Lectures
There will be four sets of lectures by the following distinguished lecturers:
- Torben Bach Pedersen - Managing Complex Multidimensional Data
Multidimensional database concepts such as cubes, dimensions with hierarchies, and measures are a cornerstone of business intelligence. However, the standard data models and system implementations (OLAP) for multidimensional databases are sometimes not able to capture the complexities of advanced real-world application domains. This lecture will focus on how to manage such complex multidimensional data, including complex dimension hierarchies, complex measures, and integration of multidimensional data with complex external data. The lecture will look at how complex multidimensional data emerge in complex application domains such as medical data, location-based services, energy data, music data, web data, and text data, and present solutions for these domains that support multidimensional business intelligence. Finally, the lecture will present current research challenges. The lecture is based on the knowledge typically obtained in a standard introductory database course.

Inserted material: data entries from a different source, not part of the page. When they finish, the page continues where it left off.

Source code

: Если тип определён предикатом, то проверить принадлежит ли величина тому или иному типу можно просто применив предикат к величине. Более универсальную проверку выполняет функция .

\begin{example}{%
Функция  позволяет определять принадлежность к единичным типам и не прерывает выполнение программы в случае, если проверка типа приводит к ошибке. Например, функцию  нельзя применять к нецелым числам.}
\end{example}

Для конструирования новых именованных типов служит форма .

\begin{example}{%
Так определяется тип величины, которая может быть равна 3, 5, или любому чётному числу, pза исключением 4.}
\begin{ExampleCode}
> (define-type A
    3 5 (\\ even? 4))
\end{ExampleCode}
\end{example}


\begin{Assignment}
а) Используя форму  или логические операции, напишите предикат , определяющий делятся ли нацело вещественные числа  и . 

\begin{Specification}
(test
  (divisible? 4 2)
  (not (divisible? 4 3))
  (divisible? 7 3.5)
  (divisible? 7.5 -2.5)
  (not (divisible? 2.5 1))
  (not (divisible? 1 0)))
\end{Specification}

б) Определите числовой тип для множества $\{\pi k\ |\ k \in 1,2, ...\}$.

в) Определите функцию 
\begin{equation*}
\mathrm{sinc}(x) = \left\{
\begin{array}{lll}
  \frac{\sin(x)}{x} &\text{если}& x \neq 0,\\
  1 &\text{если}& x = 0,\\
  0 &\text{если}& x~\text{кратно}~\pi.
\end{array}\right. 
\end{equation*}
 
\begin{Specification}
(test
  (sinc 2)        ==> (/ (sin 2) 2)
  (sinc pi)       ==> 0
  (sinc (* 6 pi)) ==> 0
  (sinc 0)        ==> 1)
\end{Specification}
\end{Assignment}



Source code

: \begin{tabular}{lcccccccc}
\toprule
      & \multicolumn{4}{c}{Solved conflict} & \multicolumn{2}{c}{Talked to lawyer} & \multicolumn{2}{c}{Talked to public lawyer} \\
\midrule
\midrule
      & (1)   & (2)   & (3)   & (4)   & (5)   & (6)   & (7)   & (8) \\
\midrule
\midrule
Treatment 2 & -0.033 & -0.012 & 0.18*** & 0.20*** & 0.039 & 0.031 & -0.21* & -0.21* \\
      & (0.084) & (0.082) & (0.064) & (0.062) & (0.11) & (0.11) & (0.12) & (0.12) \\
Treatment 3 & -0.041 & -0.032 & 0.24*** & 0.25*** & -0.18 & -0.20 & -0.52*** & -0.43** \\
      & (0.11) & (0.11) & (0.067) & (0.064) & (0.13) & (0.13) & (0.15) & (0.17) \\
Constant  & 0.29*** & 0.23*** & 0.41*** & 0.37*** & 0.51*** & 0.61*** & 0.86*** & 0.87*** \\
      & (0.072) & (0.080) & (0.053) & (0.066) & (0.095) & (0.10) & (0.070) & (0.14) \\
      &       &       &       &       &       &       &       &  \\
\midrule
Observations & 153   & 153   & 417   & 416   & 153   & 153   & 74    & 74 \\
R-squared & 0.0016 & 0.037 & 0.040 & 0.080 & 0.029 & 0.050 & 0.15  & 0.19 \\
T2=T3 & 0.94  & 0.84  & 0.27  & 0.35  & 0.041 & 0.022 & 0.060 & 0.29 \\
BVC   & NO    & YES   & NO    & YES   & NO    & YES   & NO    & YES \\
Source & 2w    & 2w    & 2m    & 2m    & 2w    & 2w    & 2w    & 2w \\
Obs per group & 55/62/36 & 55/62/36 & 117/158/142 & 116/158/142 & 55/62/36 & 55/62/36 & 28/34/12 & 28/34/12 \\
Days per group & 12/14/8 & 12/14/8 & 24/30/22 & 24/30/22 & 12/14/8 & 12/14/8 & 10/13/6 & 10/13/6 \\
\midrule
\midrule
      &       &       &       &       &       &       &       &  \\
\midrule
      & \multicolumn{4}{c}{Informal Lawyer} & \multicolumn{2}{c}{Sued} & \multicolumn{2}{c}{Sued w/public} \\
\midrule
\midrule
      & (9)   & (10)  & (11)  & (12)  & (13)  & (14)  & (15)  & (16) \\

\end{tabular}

- Andreas Zeller - Mining Programs and processes
Mining Programs
A program fails. How can we locate the cause? A new generation of program analysis techniques automatically determines failure causes - in the input, in the set of code changes, or in the program state. In contrast to "classical" static analysis, these new techniques exploit the data from multiple concrete runs - and may even generate further runs as needed. In this lecture, we explore the state of the art in automated debugging in practice and research, using real-life case studies such as Mozilla and GCC. Finally, we discuss the current frontiers in debugging, and how future research may break them.
Mining Processes
I need to change some piece of code. What do I need to consider? Is there anything else I need to change? To answer such questions, one needs to know not only the software, but also its development process. To learn about the process, one can mine software repositories such as version archives and bug databases - and learn, for instance, which changes are correlated with each other, and better yet, which activities are correlated with success or failure. In this lecture, we discuss the state of the art in mining repositories, using real-life development processes from groups such as Eclipse or Microsoft Windows. Finally, we discuss the current challenges and opportunities in research.
Bio:
Andreas Zeller is a full professor for Software Engineering at Saarland University in Saarbrücken, Germany. His research concerns the analysis of large software systems and their development process; his students are funded by companies like Google, Microsoft, or SAP. In 2010, Zeller was inducted as Fellow of the ACM for his contributions to automated debugging and mining software archives. In 2011, he received an ERC Advanced Grant, Europe's highest and most prestigious individual research grant, for work on specification mining and test case generation.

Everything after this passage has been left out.